Data Mapper vs Table Data Gateway
To make a long story short:
the Data Mapper will receive the Domain Model object(Entity) as param and will use it to implement the CRUD operations
the Table Data Gateway will receives all the params(as primitives) for the methods and will not know anything about the Domain Model object(Entity).
In the end both of them will act as mediator between the in-memory objects and the database.
You have a good point. Pick the one you are most familiar with. I like to point out few things that may help clarify.
The Table Data Gateway is used mainly for a single table or view. It contains all the selects, inserts, updates, and deletes. So Customer is a table or a view in your case. So, one instance of a table data gateway object handles all the rows in the table. Usually this is related to one object per database table.
While Data Mapper is more independent of any domain logic and is less coupled (although I believe either there is coupling or not coupling). It is merely a intermediary layer to transfer the data between objects and a database while keeping them independent of each other and the mapper itself.
So, typically in a mapper, you see methods like insert, update, delete and in table data gateway you will find getcustomerbyId, getcustomerbyName, etc.
Data transfer object differs from the above two patterns, mainly because it is a distribution pattern and not a data source pattern as above two patterns. Use it mainly when you are working with remote interface and need to make your calls less chatty as each call can get expensive. So usually design an DTO which can be serialized over wire that can carry all the data back to the server for applying further business rules or processing.
I am not well versed in repository pattern as I did not get a chance to use till now but will be looking at others answers.

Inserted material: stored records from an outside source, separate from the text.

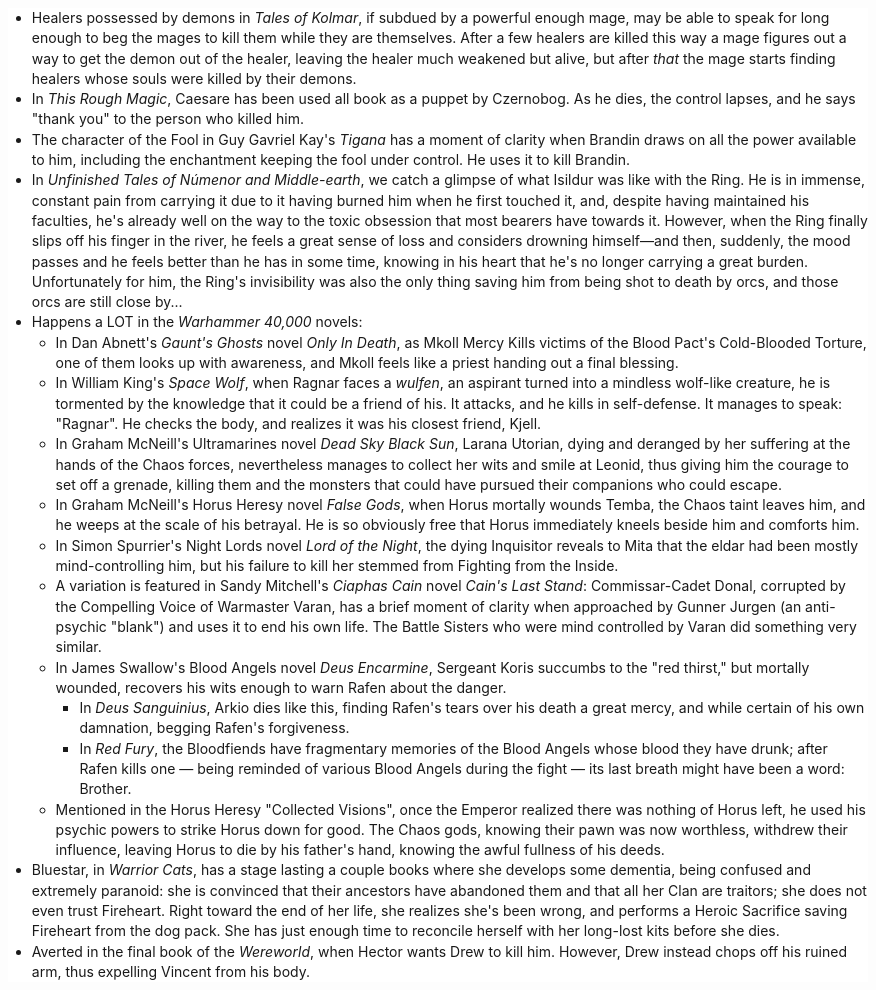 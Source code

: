 -   Healers possessed by demons in _Tales of Kolmar_, if subdued by a powerful enough mage, may be able to speak for long enough to beg the mages to kill them while they are themselves. After a few healers are killed this way a mage figures out a way to get the demon out of the healer, leaving the healer much weakened but alive, but after _that_ the mage starts finding healers whose souls were killed by their demons.
-   In _This Rough Magic_, Caesare has been used all book as a puppet by Czernobog. As he dies, the control lapses, and he says "thank you" to the person who killed him.
-   The character of the Fool in Guy Gavriel Kay's _Tigana_ has a moment of clarity when Brandin draws on all the power available to him, including the enchantment keeping the fool under control. He uses it to kill Brandin.
-   In _Unfinished Tales of Númenor and Middle-earth_, we catch a glimpse of what Isildur was like with the Ring. He is in immense, constant pain from carrying it due to it having burned him when he first touched it, and, despite having maintained his faculties, he's already well on the way to the toxic obsession that most bearers have towards it. However, when the Ring finally slips off his finger in the river, he feels a great sense of loss and considers drowning himself—and then, suddenly, the mood passes and he feels better than he has in some time, knowing in his heart that he's no longer carrying a great burden. Unfortunately for him, the Ring's invisibility was also the only thing saving him from being shot to death by orcs, and those orcs are still close by...
-   Happens a LOT in the _Warhammer 40,000_ novels:
    -   In Dan Abnett's _Gaunt's Ghosts_ novel _Only In Death_, as Mkoll Mercy Kills victims of the Blood Pact's Cold-Blooded Torture, one of them looks up with awareness, and Mkoll feels like a priest handing out a final blessing.
    -   In William King's _Space Wolf_, when Ragnar faces a _wulfen_, an aspirant turned into a mindless wolf-like creature, he is tormented by the knowledge that it could be a friend of his. It attacks, and he kills in self-defense. It manages to speak: "Ragnar". He checks the body, and realizes it was his closest friend, Kjell.
    -   In Graham McNeill's Ultramarines novel _Dead Sky Black Sun_, Larana Utorian, dying and deranged by her suffering at the hands of the Chaos forces, nevertheless manages to collect her wits and smile at Leonid, thus giving him the courage to set off a grenade, killing them and the monsters that could have pursued their companions who could escape.
    -   In Graham McNeill's Horus Heresy novel _False Gods_, when Horus mortally wounds Temba, the Chaos taint leaves him, and he weeps at the scale of his betrayal. He is so obviously free that Horus immediately kneels beside him and comforts him.
    -   In Simon Spurrier's Night Lords novel _Lord of the Night_, the dying Inquisitor reveals to Mita that the eldar had been mostly mind-controlling him, but his failure to kill her stemmed from Fighting from the Inside.
    -   A variation is featured in Sandy Mitchell's _Ciaphas Cain_ novel _Cain's Last Stand_: Commissar-Cadet Donal, corrupted by the Compelling Voice of Warmaster Varan, has a brief moment of clarity when approached by Gunner Jurgen (an anti-psychic "blank") and uses it to end his own life. The Battle Sisters who were mind controlled by Varan did something very similar.
    -   In James Swallow's Blood Angels novel _Deus Encarmine_, Sergeant Koris succumbs to the "red thirst," but mortally wounded, recovers his wits enough to warn Rafen about the danger.
        -   In _Deus Sanguinius_, Arkio dies like this, finding Rafen's tears over his death a great mercy, and while certain of his own damnation, begging Rafen's forgiveness.
        -   In _Red Fury_, the Bloodfiends have fragmentary memories of the Blood Angels whose blood they have drunk; after Rafen kills one — being reminded of various Blood Angels during the fight — its last breath might have been a word: Brother.
    -   Mentioned in the Horus Heresy "Collected Visions", once the Emperor realized there was nothing of Horus left, he used his psychic powers to strike Horus down for good. The Chaos gods, knowing their pawn was now worthless, withdrew their influence, leaving Horus to die by his father's hand, knowing the awful fullness of his deeds.
-   Bluestar, in _Warrior Cats_, has a stage lasting a couple books where she develops some dementia, being confused and extremely paranoid: she is convinced that their ancestors have abandoned them and that all her Clan are traitors; she does not even trust Fireheart. Right toward the end of her life, she realizes she's been wrong, and performs a Heroic Sacrifice saving Fireheart from the dog pack. She has just enough time to reconcile herself with her long-lost kits before she dies.
-   Averted in the final book of the _Wereworld_, when Hector wants Drew to kill him. However, Drew instead chops off his ruined arm, thus expelling Vincent from his body.
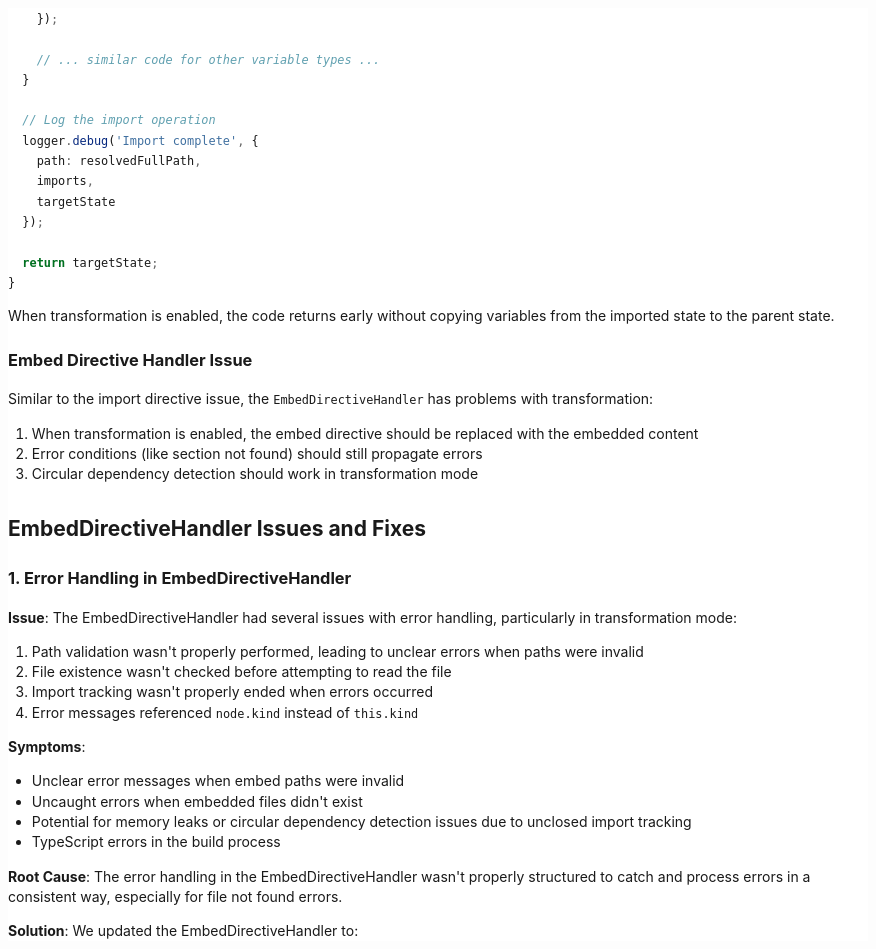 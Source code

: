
```typescript
    });
    
    // ... similar code for other variable types ...
  }
  
  // Log the import operation
  logger.debug('Import complete', {
    path: resolvedFullPath,
    imports,
    targetState
  });
  
  return targetState;
}
```

When transformation is enabled, the code returns early without copying variables from the imported state to the parent state.

### Embed Directive Handler Issue

Similar to the import directive issue, the `EmbedDirectiveHandler` has problems with transformation:

1. When transformation is enabled, the embed directive should be replaced with the embedded content
2. Error conditions (like section not found) should still propagate errors
3. Circular dependency detection should work in transformation mode

## EmbedDirectiveHandler Issues and Fixes

### 1. Error Handling in EmbedDirectiveHandler

**Issue**: The EmbedDirectiveHandler had several issues with error handling, particularly in transformation mode:

1. Path validation wasn't properly performed, leading to unclear errors when paths were invalid
2. File existence wasn't checked before attempting to read the file
3. Import tracking wasn't properly ended when errors occurred
4. Error messages referenced `node.kind` instead of `this.kind`

**Symptoms**:
- Unclear error messages when embed paths were invalid
- Uncaught errors when embedded files didn't exist
- Potential for memory leaks or circular dependency detection issues due to unclosed import tracking
- TypeScript errors in the build process

**Root Cause**:
The error handling in the EmbedDirectiveHandler wasn't properly structured to catch and process errors in a consistent way, especially for file not found errors.

**Solution**:
We updated the EmbedDirectiveHandler to:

Below is just my understanding.
TableGateWay/RowDataGateWay:
In this context, Gateway is referring a specific implementation that has each "domain object" mapping to each "domain object gateway". For example, if we have Person, then we will have a PersonGateway to store the domain object Person to database. If we have Person, Employee, Customer, etc, we will have PersonGateway, EmployeeGateway, and CustomerGateway. Each gateway will have specific CRUD function for that object and it has nothing to do with other gateway. There is no reusable code/module here. The gateway can be further divided into RowDataGateway or TableGateway, depends if you pass an "id" or an "object". Gateway is usually compared with Active record. It ties your domain model to database schema.
Repository/DataMapper/DAO: They are the same thing. They all refer to the Persistence layer that transfer database entities to domain model. Unlike gateway, the Repository/DataMapper/DAO hide the implementation. You don't know if there is a PersonGateway behind Person. It may, or it may not, you don't care. All you know is it must have CRUD operations supported for each domain object. It decouple the data source and domain model.